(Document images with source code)
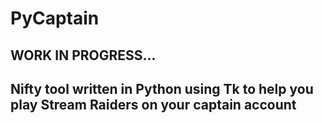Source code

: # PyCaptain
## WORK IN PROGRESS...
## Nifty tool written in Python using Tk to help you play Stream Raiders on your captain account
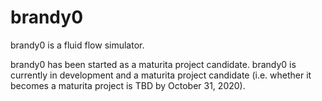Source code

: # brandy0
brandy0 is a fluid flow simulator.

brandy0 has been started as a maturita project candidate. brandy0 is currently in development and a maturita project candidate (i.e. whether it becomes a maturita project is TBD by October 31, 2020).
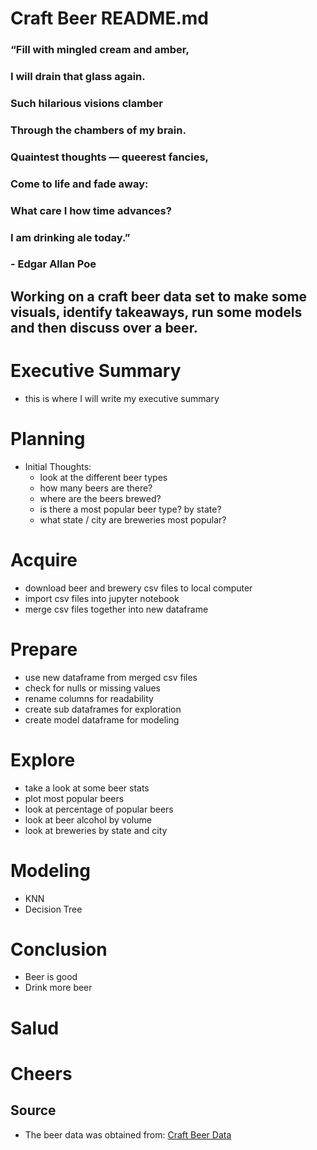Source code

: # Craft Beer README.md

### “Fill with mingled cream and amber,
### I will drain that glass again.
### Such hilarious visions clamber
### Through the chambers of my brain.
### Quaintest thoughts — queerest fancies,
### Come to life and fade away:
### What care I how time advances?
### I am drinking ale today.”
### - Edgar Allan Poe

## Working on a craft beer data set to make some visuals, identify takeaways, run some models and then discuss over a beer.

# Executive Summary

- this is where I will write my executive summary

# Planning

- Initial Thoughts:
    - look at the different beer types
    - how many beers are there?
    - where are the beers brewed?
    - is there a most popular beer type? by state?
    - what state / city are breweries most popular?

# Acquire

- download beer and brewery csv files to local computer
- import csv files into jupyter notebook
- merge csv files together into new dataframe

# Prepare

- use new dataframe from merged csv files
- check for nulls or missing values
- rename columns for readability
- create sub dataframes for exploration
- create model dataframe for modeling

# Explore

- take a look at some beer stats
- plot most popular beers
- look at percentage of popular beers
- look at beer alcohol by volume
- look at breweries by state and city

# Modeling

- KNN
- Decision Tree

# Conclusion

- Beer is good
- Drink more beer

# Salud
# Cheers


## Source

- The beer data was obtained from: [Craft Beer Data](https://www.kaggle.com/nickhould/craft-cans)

■ ACTIVITY ■
What you produce should repeat the data word for word while omitting all images.

■ EXERCISE SOLUTION ■
Source code

: # PyCaptain
## WORK IN PROGRESS...
## Nifty tool written in Python using Tk to help you play Stream Raiders on your captain account
Source code

: # brandy0
brandy0 is a fluid flow simulator.

brandy0 has been started as a maturita project candidate. brandy0 is currently in development and a maturita project candidate (i.e. whether it becomes a maturita project is TBD by October 31, 2020).
Source code

: # Craft Beer README.md

### “Fill with mingled cream and amber,
### I will drain that glass again.
### Such hilarious visions clamber
### Through the chambers of my brain.
### Quaintest thoughts — queerest fancies,
### Come to life and fade away:
### What care I how time advances?
### I am drinking ale today.”
### - Edgar Allan Poe

## Working on a craft beer data set to make some visuals, identify takeaways, run some models and then discuss over a beer.

# Executive Summary

- this is where I will write my executive summary

# Planning

- Initial Thoughts:
    - look at the different beer types
    - how many beers are there?
    - where are the beers brewed?
    - is there a most popular beer type? by state?
    - what state / city are breweries most popular?

# Acquire

- download beer and brewery csv files to local computer
- import csv files into jupyter notebook
- merge csv files together into new dataframe

# Prepare

- use new dataframe from merged csv files
- check for nulls or missing values
- rename columns for readability
- create sub dataframes for exploration
- create model dataframe for modeling

# Explore

- take a look at some beer stats
- plot most popular beers
- look at percentage of popular beers
- look at beer alcohol by volume
- look at breweries by state and city

# Modeling

- KNN
- Decision Tree

# Conclusion

- Beer is good
- Drink more beer

# Salud
# Cheers


## Source

- The beer data was obtained from: [Craft Beer Data](https://www.kaggle.com/nickhould/craft-cans)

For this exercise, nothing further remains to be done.